I felt so alone during my infertility but difficulties in conceiving turned out to be quite common. It just wasn’t talked about, at least not in our modern world. Fortunately, in the past decade, more women have been sharing their experiences. Listening to and reading such accounts has made me realise that many of the assumptions I held about health and social care in modern Britain were wrong, too. I believed that everyone had more or less equal access to free and safe care for infertility, in pregnancy, and during childbirth, and that babies had similar chances of being born alive and then being cared for. In comparing the past with the situation today and hearing accounts from other people, my complacent beliefs unravelled. Shocked, I stared at my privilege as a middle-class white woman. The awful irony is that just as women are starting to share their experiences, official statistics show an increase in the number of women suffering tragedies like mine but more likely to be women of colour from the lowest socio-economic backgrounds. In 1994, the term Reproductive Justice was coined by Sister Song, a group of African American women, to describe the right for all women to have combined access to reproductive rights and social justice and the racism that women of colour and indigenous women face in trying to access safe health care. This concerns who has access to reproductive technologies in fertility clinics, as well as to maternal care and support in looking after children. The history of maternal and infant welfare in this country needs to be considered through the lens of Reproductive Justice.
But this book remains my own personal story. Alison Light has said that memoirs ‘seem closer to memories, plural, unreliable and random – and alas interminable!’***** The author of a memoir hopes to avoid this by editing those memories, deciding what to share and how to frame it. There are certain aspects of my story I do not write about here, mainly related to the adoption of our son which is his story to tell if he chooses. I do not use my living children’s real names and I refer to my husband, who shared these experiences, as S. My focus is what I went through to become a parent, not our experience as a family since. I have also largely left out reference to the many, many people who helped us during the difficult times described here - for whom we will always be so grateful. This is my account of what happened to me, how I felt, and how I used things and their histories in the struggle through my loss.

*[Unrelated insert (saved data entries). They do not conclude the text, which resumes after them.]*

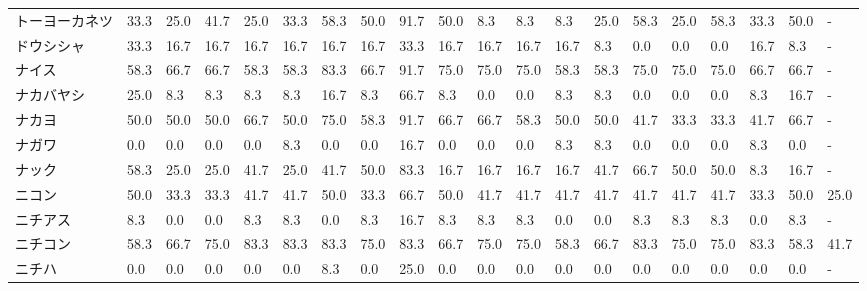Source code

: \documentclass[a4paper，11pt]{jsarticle}
\begin{document}
\begin{longtable}[c]{lp{3mm}p{3mm}p{3mm}p{3mm}p{3mm}p{3mm}p{3mm}p{3mm}p{3mm}p{3mm}p{3mm}p{3mm}p{3mm}p{3mm}p{3mm}p{3mm}p{3mm}p{3mm}p{3mm}}
トーヨーカネツ         &   33.3 &   25.0 &      41.7 &      25.0 &       33.3 &   58.3 &   50.0 &   91.7 &    50.0 &     8.3 &    8.3 &   8.3 &   25.0 &    58.3 &    25.0 &  58.3 &  33.3 &  50.0 &     - \\
ドウシシャ           &   33.3 &   16.7 &      16.7 &      16.7 &       16.7 &   16.7 &   16.7 &   33.3 &    16.7 &    16.7 &   16.7 &  16.7 &    8.3 &     0.0 &     0.0 &   0.0 &  16.7 &   8.3 &     - \\
ナイス             &   58.3 &   66.7 &      66.7 &      58.3 &       58.3 &   83.3 &   66.7 &   91.7 &    75.0 &    75.0 &   75.0 &  58.3 &   58.3 &    75.0 &    75.0 &  75.0 &  66.7 &  66.7 &     - \\
ナカバヤシ           &   25.0 &    8.3 &       8.3 &       8.3 &        8.3 &   16.7 &    8.3 &   66.7 &     8.3 &     0.0 &    0.0 &   8.3 &    8.3 &     0.0 &     0.0 &   0.0 &   8.3 &  16.7 &     - \\
ナカヨ             &   50.0 &   50.0 &      50.0 &      66.7 &       50.0 &   75.0 &   58.3 &   91.7 &    66.7 &    66.7 &   58.3 &  50.0 &   50.0 &    41.7 &    33.3 &  33.3 &  41.7 &  66.7 &     - \\
ナガワ             &    0.0 &    0.0 &       0.0 &       0.0 &        8.3 &    0.0 &    0.0 &   16.7 &     0.0 &     0.0 &    0.0 &   8.3 &    8.3 &     0.0 &     0.0 &   0.0 &   8.3 &   0.0 &     - \\
ナック             &   58.3 &   25.0 &      25.0 &      41.7 &       25.0 &   41.7 &   50.0 &   83.3 &    16.7 &    16.7 &   16.7 &  16.7 &   41.7 &    66.7 &    50.0 &  50.0 &   8.3 &  16.7 &     - \\
ニコン             &   50.0 &   33.3 &      33.3 &      41.7 &       41.7 &   50.0 &   33.3 &   66.7 &    50.0 &    41.7 &   41.7 &  41.7 &   41.7 &    41.7 &    41.7 &  41.7 &  33.3 &  50.0 &  25.0 \\
ニチアス            &    8.3 &    0.0 &       0.0 &       8.3 &        8.3 &    0.0 &    8.3 &   16.7 &     8.3 &     8.3 &    8.3 &   0.0 &    0.0 &     8.3 &     8.3 &   8.3 &   0.0 &   8.3 &     - \\
ニチコン            &   58.3 &   66.7 &      75.0 &      83.3 &       83.3 &   83.3 &   75.0 &   83.3 &    66.7 &    75.0 &   75.0 &  58.3 &   66.7 &    83.3 &    75.0 &  75.0 &  83.3 &  58.3 &  41.7 \\
ニチハ             &    0.0 &    0.0 &       0.0 &       0.0 &        0.0 &    8.3 &    0.0 &   25.0 &     0.0 &     0.0 &    0.0 &   0.0 &    0.0 &     0.0 &     0.0 &   0.0 &   0.0 &   0.0 &     - \\

\end{longtable}
\end{document}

You can read the Synopsis of My Baby Box here.
* Edward Burne-Jones. Pre-Raphaelite Visionary, Tate Britain, 24 October 2018 - 24 February 2019.

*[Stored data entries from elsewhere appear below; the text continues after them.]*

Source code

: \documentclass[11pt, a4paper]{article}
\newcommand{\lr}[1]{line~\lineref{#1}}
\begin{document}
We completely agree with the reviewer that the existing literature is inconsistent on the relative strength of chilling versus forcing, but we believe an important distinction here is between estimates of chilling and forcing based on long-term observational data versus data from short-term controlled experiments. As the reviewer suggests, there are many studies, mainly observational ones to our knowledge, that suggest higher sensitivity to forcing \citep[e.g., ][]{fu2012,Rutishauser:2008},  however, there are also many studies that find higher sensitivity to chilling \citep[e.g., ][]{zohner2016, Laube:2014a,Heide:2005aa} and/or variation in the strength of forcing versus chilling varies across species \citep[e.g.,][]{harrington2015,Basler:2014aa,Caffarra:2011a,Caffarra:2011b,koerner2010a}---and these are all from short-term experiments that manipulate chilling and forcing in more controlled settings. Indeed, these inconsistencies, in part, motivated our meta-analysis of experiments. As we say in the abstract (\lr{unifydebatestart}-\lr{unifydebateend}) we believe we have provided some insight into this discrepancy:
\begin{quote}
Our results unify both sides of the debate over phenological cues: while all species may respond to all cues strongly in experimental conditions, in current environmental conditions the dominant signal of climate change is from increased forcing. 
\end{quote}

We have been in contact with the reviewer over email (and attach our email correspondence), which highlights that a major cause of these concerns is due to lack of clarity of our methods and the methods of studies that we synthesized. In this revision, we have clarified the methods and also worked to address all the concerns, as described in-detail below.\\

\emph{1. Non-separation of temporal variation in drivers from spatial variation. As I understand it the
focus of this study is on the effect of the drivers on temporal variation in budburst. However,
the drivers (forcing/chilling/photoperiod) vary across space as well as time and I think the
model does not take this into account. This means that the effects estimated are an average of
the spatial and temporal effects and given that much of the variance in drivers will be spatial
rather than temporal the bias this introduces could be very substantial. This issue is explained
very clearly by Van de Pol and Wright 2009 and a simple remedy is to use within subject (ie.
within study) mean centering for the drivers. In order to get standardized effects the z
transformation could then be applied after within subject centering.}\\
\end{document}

Pre-Raphaelite Sisters, National Portrait Gallery, 17 October 2019 - 24 January 2020.
** Judith Flanders (2002), A Circle of Sisters. Alice Kipling, Georgiana Burne-Jones, Agnes Poynter and Louisa Baldwin, London: Penguin.
*** Fiona MacCarthy (2011), The Last Pre-Raphaelite. Edward Burne-Jones and the Victorian Imagination, London: Faber & Faber, 172.
**** Sheila Rowbotham (2000), Promise of a Dream. Remembering the 60s, London: Penguin, xv.
***** Alison Light (2017), ‘Between Private and Public: Writing a Memoir of Raphael and Myself’, History Workshop Journal, 83, 11-26, 22.